Activity: Output all the data exactly as it appears below.

Dataset records:
+-------+

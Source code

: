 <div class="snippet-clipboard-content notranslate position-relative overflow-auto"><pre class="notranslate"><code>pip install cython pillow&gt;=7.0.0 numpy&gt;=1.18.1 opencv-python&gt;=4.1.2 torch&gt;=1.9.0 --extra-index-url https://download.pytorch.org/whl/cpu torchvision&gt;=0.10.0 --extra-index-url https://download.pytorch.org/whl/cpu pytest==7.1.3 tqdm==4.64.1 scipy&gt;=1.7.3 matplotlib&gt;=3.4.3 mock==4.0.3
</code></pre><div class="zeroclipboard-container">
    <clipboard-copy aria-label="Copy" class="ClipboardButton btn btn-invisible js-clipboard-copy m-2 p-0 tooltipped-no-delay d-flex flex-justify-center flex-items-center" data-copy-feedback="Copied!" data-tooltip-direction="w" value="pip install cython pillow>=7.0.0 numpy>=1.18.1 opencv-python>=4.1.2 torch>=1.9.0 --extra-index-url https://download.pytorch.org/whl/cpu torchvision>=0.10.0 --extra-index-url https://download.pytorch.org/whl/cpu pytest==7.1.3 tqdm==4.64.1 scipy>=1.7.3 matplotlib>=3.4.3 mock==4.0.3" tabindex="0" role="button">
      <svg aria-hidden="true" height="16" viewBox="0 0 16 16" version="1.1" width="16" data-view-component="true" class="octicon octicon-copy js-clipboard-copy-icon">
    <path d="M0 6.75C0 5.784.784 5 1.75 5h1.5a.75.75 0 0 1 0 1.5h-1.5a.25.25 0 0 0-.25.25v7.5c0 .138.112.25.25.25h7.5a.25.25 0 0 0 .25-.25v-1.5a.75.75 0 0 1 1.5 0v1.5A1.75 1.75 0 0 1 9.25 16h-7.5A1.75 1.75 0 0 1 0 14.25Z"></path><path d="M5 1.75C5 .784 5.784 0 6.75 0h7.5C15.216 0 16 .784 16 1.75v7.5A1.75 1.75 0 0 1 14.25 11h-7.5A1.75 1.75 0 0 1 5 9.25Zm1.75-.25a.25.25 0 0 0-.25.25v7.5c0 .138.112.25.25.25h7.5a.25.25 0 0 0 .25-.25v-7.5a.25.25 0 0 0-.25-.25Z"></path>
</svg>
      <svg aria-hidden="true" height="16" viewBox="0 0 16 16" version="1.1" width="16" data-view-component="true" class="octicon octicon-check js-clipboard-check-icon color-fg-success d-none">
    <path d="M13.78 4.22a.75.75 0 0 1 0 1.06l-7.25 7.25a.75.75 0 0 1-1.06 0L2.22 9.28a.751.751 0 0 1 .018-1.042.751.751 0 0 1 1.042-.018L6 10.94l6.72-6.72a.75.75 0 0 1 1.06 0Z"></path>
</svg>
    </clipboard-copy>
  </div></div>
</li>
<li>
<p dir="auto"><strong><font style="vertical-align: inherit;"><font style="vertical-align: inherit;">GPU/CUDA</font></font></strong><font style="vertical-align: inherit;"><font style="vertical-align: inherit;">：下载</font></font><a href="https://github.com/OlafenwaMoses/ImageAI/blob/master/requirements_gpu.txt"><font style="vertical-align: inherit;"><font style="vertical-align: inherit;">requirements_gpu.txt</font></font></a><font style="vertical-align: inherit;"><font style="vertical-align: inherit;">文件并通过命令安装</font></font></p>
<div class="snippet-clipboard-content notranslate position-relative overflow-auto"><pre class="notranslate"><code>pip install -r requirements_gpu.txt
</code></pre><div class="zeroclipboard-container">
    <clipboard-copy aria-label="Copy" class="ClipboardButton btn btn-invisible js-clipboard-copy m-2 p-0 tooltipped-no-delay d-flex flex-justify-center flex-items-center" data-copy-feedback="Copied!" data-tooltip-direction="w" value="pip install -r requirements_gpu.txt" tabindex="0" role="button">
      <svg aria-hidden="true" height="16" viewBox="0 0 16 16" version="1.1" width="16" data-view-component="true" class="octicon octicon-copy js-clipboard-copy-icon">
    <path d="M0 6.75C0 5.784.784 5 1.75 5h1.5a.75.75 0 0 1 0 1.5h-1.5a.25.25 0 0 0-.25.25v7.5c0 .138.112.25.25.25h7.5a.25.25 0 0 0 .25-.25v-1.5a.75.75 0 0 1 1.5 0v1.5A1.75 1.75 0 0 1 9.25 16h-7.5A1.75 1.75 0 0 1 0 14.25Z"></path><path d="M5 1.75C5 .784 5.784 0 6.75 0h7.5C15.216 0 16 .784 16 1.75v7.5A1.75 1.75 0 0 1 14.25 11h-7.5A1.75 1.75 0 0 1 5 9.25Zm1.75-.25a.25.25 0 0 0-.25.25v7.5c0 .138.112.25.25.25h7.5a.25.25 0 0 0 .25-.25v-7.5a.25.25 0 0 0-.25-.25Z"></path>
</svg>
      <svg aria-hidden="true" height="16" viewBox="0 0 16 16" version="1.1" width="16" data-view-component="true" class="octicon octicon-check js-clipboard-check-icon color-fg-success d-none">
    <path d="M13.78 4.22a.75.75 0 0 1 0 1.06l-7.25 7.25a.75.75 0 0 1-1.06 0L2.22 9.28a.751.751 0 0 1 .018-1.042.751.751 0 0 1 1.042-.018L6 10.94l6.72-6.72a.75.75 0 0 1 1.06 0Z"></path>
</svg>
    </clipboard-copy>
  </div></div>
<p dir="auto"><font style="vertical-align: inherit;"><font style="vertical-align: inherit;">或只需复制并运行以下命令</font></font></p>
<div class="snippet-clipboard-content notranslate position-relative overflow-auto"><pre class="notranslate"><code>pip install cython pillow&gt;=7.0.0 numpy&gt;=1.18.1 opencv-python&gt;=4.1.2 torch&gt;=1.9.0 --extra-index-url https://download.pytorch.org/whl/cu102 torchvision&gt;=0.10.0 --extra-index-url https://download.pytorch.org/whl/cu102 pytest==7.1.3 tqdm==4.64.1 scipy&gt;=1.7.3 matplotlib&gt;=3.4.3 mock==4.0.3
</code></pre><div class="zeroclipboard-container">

+-------+

Result:
Source code

: <div class="snippet-clipboard-content notranslate position-relative overflow-auto"><pre class="notranslate"><code>pip install cython pillow&gt;=7.0.0 numpy&gt;=1.18.1 opencv-python&gt;=4.1.2 torch&gt;=1.9.0 --extra-index-url https://download.pytorch.org/whl/cpu torchvision&gt;=0.10.0 --extra-index-url https://download.pytorch.org/whl/cpu pytest==7.1.3 tqdm==4.64.1 scipy&gt;=1.7.3 matplotlib&gt;=3.4.3 mock==4.0.3
</code></pre><div class="zeroclipboard-container">
    <clipboard-copy aria-label="Copy" class="ClipboardButton btn btn-invisible js-clipboard-copy m-2 p-0 tooltipped-no-delay d-flex flex-justify-center flex-items-center" data-copy-feedback="Copied!" data-tooltip-direction="w" value="pip install cython pillow>=7.0.0 numpy>=1.18.1 opencv-python>=4.1.2 torch>=1.9.0 --extra-index-url https://download.pytorch.org/whl/cpu torchvision>=0.10.0 --extra-index-url https://download.pytorch.org/whl/cpu pytest==7.1.3 tqdm==4.64.1 scipy>=1.7.3 matplotlib>=3.4.3 mock==4.0.3" tabindex="0" role="button">
      <svg aria-hidden="true" height="16" viewBox="0 0 16 16" version="1.1" width="16" data-view-component="true" class="octicon octicon-copy js-clipboard-copy-icon">
    <path d="M0 6.75C0 5.784.784 5 1.75 5h1.5a.75.75 0 0 1 0 1.5h-1.5a.25.25 0 0 0-.25.25v7.5c0 .138.112.25.25.25h7.5a.25.25 0 0 0 .25-.25v-1.5a.75.75 0 0 1 1.5 0v1.5A1.75 1.75 0 0 1 9.25 16h-7.5A1.75 1.75 0 0 1 0 14.25Z"></path><path d="M5 1.75C5 .784 5.784 0 6.75 0h7.5C15.216 0 16 .784 16 1.75v7.5A1.75 1.75 0 0 1 14.25 11h-7.5A1.75 1.75 0 0 1 5 9.25Zm1.75-.25a.25.25 0 0 0-.25.25v7.5c0 .138.112.25.25.25h7.5a.25.25 0 0 0 .25-.25v-7.5a.25.25 0 0 0-.25-.25Z"></path>
</svg>
      <svg aria-hidden="true" height="16" viewBox="0 0 16 16" version="1.1" width="16" data-view-component="true" class="octicon octicon-check js-clipboard-check-icon color-fg-success d-none">
    <path d="M13.78 4.22a.75.75 0 0 1 0 1.06l-7.25 7.25a.75.75 0 0 1-1.06 0L2.22 9.28a.751.751 0 0 1 .018-1.042.751.751 0 0 1 1.042-.018L6 10.94l6.72-6.72a.75.75 0 0 1 1.06 0Z"></path>
</svg>
    </clipboard-copy>
  </div></div>
</li>
<li>
<p dir="auto"><strong><font style="vertical-align: inherit;"><font style="vertical-align: inherit;">GPU/CUDA</font></font></strong><font style="vertical-align: inherit;"><font style="vertical-align: inherit;">：下载</font></font><a href="https://github.com/OlafenwaMoses/ImageAI/blob/master/requirements_gpu.txt"><font style="vertical-align: inherit;"><font style="vertical-align: inherit;">requirements_gpu.txt</font></font></a><font style="vertical-align: inherit;"><font style="vertical-align: inherit;">文件并通过命令安装</font></font></p>
<div class="snippet-clipboard-content notranslate position-relative overflow-auto"><pre class="notranslate"><code>pip install -r requirements_gpu.txt
</code></pre><div class="zeroclipboard-container">
    <clipboard-copy aria-label="Copy" class="ClipboardButton btn btn-invisible js-clipboard-copy m-2 p-0 tooltipped-no-delay d-flex flex-justify-center flex-items-center" data-copy-feedback="Copied!" data-tooltip-direction="w" value="pip install -r requirements_gpu.txt" tabindex="0" role="button">
      <svg aria-hidden="true" height="16" viewBox="0 0 16 16" version="1.1" width="16" data-view-component="true" class="octicon octicon-copy js-clipboard-copy-icon">
    <path d="M0 6.75C0 5.784.784 5 1.75 5h1.5a.75.75 0 0 1 0 1.5h-1.5a.25.25 0 0 0-.25.25v7.5c0 .138.112.25.25.25h7.5a.25.25 0 0 0 .25-.25v-1.5a.75.75 0 0 1 1.5 0v1.5A1.75 1.75 0 0 1 9.25 16h-7.5A1.75 1.75 0 0 1 0 14.25Z"></path><path d="M5 1.75C5 .784 5.784 0 6.75 0h7.5C15.216 0 16 .784 16 1.75v7.5A1.75 1.75 0 0 1 14.25 11h-7.5A1.75 1.75 0 0 1 5 9.25Zm1.75-.25a.25.25 0 0 0-.25.25v7.5c0 .138.112.25.25.25h7.5a.25.25 0 0 0 .25-.25v-7.5a.25.25 0 0 0-.25-.25Z"></path>
</svg>
      <svg aria-hidden="true" height="16" viewBox="0 0 16 16" version="1.1" width="16" data-view-component="true" class="octicon octicon-check js-clipboard-check-icon color-fg-success d-none">
    <path d="M13.78 4.22a.75.75 0 0 1 0 1.06l-7.25 7.25a.75.75 0 0 1-1.06 0L2.22 9.28a.751.751 0 0 1 .018-1.042.751.751 0 0 1 1.042-.018L6 10.94l6.72-6.72a.75.75 0 0 1 1.06 0Z"></path>
</svg>
    </clipboard-copy>
  </div></div>
<p dir="auto"><font style="vertical-align: inherit;"><font style="vertical-align: inherit;">或只需复制并运行以下命令</font></font></p>
<div class="snippet-clipboard-content notranslate position-relative overflow-auto"><pre class="notranslate"><code>pip install cython pillow&gt;=7.0.0 numpy&gt;=1.18.1 opencv-python&gt;=4.1.2 torch&gt;=1.9.0 --extra-index-url https://download.pytorch.org/whl/cu102 torchvision&gt;=0.10.0 --extra-index-url https://download.pytorch.org/whl/cu102 pytest==7.1.3 tqdm==4.64.1 scipy&gt;=1.7.3 matplotlib&gt;=3.4.3 mock==4.0.3
</code></pre><div class="zeroclipboard-container">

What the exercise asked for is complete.